**Exercise directions**
Reproduce exactly, and only, the lines below from the one containing "producing incorrect estimates" through the one containing "It has two operational".
==*==
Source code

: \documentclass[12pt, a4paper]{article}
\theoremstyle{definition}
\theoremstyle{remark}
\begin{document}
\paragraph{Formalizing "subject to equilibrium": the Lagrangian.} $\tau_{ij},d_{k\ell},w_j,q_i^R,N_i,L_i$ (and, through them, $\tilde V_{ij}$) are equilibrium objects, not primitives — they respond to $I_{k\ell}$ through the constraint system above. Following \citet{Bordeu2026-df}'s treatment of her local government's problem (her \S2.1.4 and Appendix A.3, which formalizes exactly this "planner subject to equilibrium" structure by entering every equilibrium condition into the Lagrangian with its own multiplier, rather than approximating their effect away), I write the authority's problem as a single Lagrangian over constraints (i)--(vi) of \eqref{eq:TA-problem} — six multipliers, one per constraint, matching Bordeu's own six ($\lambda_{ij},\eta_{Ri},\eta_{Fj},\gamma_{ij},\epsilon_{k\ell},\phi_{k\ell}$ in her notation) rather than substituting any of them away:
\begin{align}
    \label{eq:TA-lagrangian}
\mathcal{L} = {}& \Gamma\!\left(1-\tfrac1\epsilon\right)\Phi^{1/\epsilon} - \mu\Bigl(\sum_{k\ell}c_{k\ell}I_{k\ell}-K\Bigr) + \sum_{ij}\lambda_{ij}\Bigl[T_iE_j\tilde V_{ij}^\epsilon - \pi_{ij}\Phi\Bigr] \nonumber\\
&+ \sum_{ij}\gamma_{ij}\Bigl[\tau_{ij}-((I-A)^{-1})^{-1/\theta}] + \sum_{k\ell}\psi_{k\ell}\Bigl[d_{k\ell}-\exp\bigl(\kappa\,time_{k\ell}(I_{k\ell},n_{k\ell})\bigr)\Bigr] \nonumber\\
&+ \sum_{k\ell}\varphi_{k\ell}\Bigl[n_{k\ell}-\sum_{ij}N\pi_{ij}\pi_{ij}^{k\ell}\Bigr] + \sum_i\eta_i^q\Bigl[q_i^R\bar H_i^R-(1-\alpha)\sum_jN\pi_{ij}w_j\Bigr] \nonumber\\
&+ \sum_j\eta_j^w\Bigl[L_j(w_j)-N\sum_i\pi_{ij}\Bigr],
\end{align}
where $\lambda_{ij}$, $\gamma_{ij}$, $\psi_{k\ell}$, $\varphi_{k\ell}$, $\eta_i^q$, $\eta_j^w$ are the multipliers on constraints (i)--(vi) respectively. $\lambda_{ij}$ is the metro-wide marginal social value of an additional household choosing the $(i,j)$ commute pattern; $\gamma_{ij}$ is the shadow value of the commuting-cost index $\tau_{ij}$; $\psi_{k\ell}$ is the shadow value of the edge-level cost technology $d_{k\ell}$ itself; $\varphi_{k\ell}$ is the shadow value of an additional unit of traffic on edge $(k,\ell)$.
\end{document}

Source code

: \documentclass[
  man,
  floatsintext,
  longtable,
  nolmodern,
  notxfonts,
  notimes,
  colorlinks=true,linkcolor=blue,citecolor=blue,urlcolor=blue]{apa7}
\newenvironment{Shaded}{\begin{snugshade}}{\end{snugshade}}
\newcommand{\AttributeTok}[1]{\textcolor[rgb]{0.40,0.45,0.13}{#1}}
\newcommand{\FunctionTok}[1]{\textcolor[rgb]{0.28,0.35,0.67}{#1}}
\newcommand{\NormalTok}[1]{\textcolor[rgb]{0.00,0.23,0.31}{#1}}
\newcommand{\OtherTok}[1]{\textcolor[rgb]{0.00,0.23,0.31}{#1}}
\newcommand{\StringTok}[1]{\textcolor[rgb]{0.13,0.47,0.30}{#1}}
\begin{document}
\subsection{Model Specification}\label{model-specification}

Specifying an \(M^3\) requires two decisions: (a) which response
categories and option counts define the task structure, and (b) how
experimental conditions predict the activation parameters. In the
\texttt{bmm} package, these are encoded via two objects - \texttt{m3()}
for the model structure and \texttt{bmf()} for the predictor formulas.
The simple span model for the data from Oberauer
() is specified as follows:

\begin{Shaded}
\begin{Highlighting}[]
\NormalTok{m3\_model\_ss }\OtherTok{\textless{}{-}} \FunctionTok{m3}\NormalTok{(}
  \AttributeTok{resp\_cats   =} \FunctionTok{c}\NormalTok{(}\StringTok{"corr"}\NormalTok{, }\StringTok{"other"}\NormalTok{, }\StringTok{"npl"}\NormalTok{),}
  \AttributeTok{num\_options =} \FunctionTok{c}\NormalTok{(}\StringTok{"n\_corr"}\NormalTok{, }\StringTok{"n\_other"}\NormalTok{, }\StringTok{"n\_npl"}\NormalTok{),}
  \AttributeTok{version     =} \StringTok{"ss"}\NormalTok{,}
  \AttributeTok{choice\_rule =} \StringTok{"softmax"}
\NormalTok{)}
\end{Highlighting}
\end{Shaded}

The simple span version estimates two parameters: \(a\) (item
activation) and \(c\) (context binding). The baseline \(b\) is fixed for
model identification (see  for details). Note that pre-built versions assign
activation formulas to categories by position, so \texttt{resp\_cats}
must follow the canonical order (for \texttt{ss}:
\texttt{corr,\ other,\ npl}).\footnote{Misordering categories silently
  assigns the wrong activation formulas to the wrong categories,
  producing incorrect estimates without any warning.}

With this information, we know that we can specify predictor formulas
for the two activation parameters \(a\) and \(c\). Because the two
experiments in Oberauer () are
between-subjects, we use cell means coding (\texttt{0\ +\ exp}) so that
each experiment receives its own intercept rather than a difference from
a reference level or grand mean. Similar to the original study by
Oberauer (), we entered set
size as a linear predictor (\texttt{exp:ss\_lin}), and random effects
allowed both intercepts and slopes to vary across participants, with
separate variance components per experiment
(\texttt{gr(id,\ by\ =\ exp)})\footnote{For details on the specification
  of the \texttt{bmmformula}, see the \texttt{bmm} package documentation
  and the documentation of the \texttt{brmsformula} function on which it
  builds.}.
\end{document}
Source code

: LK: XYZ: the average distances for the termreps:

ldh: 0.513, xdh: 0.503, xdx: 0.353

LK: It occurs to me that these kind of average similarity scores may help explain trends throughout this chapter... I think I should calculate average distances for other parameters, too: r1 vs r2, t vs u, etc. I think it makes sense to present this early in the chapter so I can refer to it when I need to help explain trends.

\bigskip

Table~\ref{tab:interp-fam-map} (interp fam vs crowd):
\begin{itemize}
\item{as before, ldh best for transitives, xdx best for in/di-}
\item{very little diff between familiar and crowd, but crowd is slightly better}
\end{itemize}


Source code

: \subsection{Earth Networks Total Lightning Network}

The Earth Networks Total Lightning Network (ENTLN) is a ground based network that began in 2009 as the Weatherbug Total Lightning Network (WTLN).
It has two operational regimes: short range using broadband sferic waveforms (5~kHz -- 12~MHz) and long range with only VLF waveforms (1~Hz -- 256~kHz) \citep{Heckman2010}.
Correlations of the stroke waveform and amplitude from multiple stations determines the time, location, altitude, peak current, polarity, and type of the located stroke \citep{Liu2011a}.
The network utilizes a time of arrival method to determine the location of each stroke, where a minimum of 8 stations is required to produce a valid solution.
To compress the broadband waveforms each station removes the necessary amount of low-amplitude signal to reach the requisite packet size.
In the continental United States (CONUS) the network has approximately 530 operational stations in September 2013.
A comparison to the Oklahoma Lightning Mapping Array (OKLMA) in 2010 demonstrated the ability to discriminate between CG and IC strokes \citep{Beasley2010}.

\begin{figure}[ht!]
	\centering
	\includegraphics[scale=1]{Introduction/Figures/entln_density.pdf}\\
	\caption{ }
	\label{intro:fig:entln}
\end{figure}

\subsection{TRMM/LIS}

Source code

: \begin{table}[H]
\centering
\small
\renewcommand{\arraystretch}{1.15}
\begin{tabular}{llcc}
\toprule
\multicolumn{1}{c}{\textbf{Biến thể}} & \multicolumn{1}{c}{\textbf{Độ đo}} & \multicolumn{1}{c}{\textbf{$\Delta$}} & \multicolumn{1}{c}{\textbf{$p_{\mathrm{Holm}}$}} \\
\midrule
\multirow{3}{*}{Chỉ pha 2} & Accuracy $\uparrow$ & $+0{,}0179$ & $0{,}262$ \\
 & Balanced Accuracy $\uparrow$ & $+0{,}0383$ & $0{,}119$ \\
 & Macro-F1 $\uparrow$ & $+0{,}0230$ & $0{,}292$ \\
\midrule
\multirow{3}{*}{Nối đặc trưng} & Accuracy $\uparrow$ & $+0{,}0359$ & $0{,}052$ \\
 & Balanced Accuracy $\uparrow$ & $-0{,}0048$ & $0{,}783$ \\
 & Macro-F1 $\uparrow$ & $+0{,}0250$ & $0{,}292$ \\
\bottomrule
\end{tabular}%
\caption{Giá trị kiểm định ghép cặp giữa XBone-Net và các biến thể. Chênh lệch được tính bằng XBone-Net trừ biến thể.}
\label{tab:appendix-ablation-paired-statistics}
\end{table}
==*==
**Exercise result**
  producing incorrect estimates without any warning.}

With this information, we know that we can specify predictor formulas
for the two activation parameters \(a\) and \(c\). Because the two
experiments in Oberauer () are
between-subjects, we use cell means coding (\texttt{0\ +\ exp}) so that
each experiment receives its own intercept rather than a difference from
a reference level or grand mean. Similar to the original study by
Oberauer (), we entered set
size as a linear predictor (\texttt{exp:ss\_lin}), and random effects
allowed both intercepts and slopes to vary across participants, with
separate variance components per experiment
(\texttt{gr(id,\ by\ =\ exp)})\footnote{For details on the specification
  of the \texttt{bmmformula}, see the \texttt{bmm} package documentation
  and the documentation of the \texttt{brmsformula} function on which it
  builds.}.
\end{document}
Source code

: LK: XYZ: the average distances for the termreps:

ldh: 0.513, xdh: 0.503, xdx: 0.353

LK: It occurs to me that these kind of average similarity scores may help explain trends throughout this chapter... I think I should calculate average distances for other parameters, too: r1 vs r2, t vs u, etc. I think it makes sense to present this early in the chapter so I can refer to it when I need to help explain trends.

\bigskip

Table~\ref{tab:interp-fam-map} (interp fam vs crowd):
\begin{itemize}
\item{as before, ldh best for transitives, xdx best for in/di-}
\item{very little diff between familiar and crowd, but crowd is slightly better}
\end{itemize}


Source code

: \subsection{Earth Networks Total Lightning Network}

The Earth Networks Total Lightning Network (ENTLN) is a ground based network that began in 2009 as the Weatherbug Total Lightning Network (WTLN).
It has two operational regimes: short range using broadband sferic waveforms (5~kHz -- 12~MHz) and long range with only VLF waveforms (1~Hz -- 256~kHz) \citep{Heckman2010}.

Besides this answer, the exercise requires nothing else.